» **WHAT THE EXERCISE ASKS**: Scan the records below. List lines holding "Vaishnavi".
--- DATA PROVIDED Enclosed Below ---
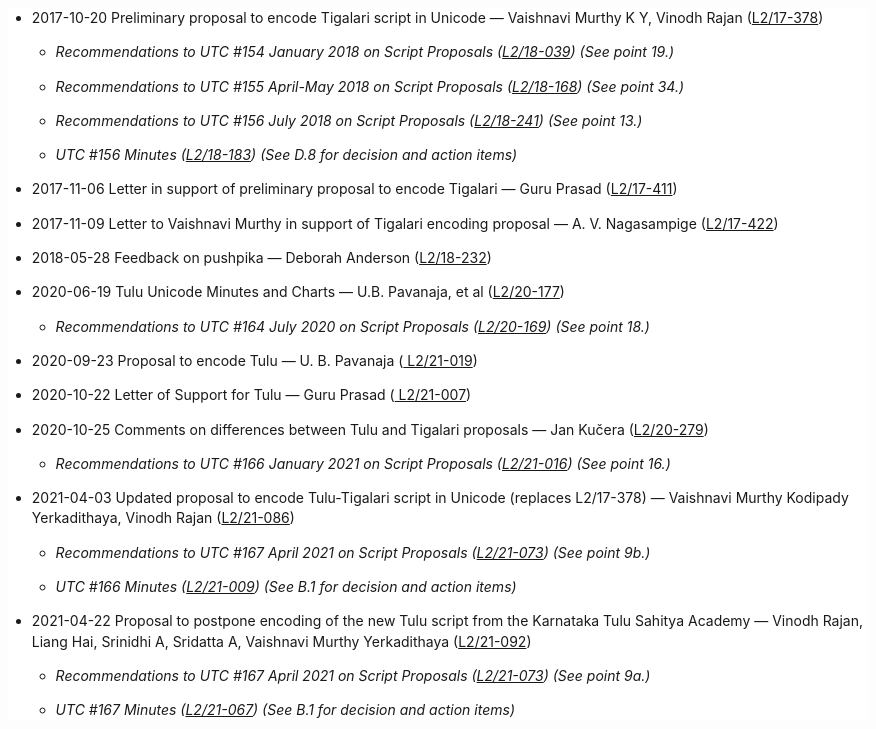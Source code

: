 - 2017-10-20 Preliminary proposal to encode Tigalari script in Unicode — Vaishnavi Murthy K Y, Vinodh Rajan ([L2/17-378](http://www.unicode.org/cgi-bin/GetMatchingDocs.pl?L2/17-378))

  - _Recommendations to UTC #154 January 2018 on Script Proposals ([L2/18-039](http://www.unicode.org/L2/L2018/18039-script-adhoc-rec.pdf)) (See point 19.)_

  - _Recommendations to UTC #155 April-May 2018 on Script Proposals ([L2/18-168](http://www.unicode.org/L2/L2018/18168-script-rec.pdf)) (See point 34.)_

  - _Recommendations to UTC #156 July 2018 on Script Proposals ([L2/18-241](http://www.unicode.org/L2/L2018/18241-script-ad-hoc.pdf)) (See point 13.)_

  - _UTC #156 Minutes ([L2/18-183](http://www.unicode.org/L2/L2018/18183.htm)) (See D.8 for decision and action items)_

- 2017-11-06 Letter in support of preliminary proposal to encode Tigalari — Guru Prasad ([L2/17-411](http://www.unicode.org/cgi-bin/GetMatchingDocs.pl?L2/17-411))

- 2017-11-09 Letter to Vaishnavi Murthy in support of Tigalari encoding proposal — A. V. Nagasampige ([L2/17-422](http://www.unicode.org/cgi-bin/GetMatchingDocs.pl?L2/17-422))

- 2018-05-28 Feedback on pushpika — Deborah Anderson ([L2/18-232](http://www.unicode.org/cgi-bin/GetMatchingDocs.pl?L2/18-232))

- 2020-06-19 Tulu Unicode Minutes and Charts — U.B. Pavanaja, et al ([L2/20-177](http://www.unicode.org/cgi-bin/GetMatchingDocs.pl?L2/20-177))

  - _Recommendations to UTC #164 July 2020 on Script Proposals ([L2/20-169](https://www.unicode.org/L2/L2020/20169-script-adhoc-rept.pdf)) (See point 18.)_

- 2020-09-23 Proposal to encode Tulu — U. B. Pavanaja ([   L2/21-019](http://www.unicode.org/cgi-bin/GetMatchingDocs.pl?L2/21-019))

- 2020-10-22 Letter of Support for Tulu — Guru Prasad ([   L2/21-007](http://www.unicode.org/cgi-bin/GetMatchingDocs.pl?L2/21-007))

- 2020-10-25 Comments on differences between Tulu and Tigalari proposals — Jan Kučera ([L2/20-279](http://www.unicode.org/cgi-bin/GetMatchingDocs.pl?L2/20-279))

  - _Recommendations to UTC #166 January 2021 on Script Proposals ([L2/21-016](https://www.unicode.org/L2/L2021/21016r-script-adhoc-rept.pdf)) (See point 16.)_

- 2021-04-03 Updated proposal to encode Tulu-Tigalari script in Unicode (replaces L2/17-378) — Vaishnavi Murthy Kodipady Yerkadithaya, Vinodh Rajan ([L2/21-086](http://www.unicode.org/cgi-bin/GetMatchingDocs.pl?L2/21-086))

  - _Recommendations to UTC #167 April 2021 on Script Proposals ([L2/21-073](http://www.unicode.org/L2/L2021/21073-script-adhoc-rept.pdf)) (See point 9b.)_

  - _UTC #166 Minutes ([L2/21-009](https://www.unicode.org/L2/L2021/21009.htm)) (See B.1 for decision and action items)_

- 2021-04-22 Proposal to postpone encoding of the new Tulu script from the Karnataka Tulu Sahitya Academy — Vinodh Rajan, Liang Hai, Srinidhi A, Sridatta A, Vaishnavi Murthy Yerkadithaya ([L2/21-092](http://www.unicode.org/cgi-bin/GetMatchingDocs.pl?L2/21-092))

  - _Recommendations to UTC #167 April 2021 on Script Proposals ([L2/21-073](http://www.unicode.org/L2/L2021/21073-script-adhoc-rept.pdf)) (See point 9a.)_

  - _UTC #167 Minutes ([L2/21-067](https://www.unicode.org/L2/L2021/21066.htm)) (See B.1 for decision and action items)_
--- End of Enclosed DATA PROVIDED ---
--- DATA PROVIDED Enclosed Below ---
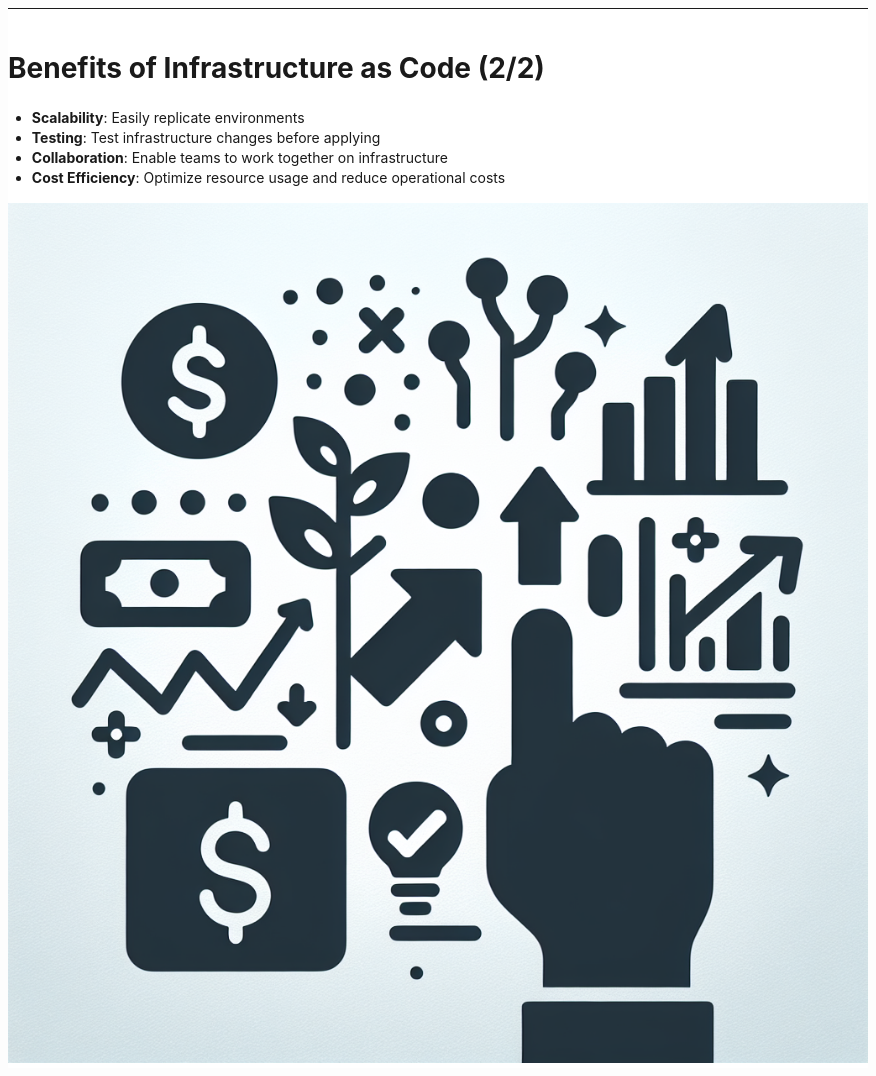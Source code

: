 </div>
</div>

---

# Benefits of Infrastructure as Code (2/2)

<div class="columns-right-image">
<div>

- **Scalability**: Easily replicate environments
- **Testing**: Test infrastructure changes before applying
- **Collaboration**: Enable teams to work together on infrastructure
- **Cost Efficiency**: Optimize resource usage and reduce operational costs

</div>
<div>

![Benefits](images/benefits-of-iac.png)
--- End of Enclosed DATA PROVIDED ---
» **EXERCISE ANSWER**:
: - 2017-10-20 Preliminary proposal to encode Tigalari script in Unicode — Vaishnavi Murthy K Y, Vinodh Rajan ([L2/17-378](http://www.unicode.org/cgi-bin/GetMatchingDocs.pl?L2/17-378))
- 2017-11-09 Letter to Vaishnavi Murthy in support of Tigalari encoding proposal — A. V. Nagasampige ([L2/17-422](http://www.unicode.org/cgi-bin/GetMatchingDocs.pl?L2/17-422))
- 2021-04-03 Updated proposal to encode Tulu-Tigalari script in Unicode (replaces L2/17-378) — Vaishnavi Murthy Kodipady Yerkadithaya, Vinodh Rajan ([L2/21-086](http://www.unicode.org/cgi-bin/GetMatchingDocs.pl?L2/21-086))
- 2021-04-22 Proposal to postpone encoding of the new Tulu script from the Karnataka Tulu Sahitya Academy — Vinodh Rajan, Liang Hai, Srinidhi A, Sridatta A, Vaishnavi Murthy Yerkadithaya ([L2/21-092](http://www.unicode.org/cgi-bin/GetMatchingDocs.pl?L2/21-092))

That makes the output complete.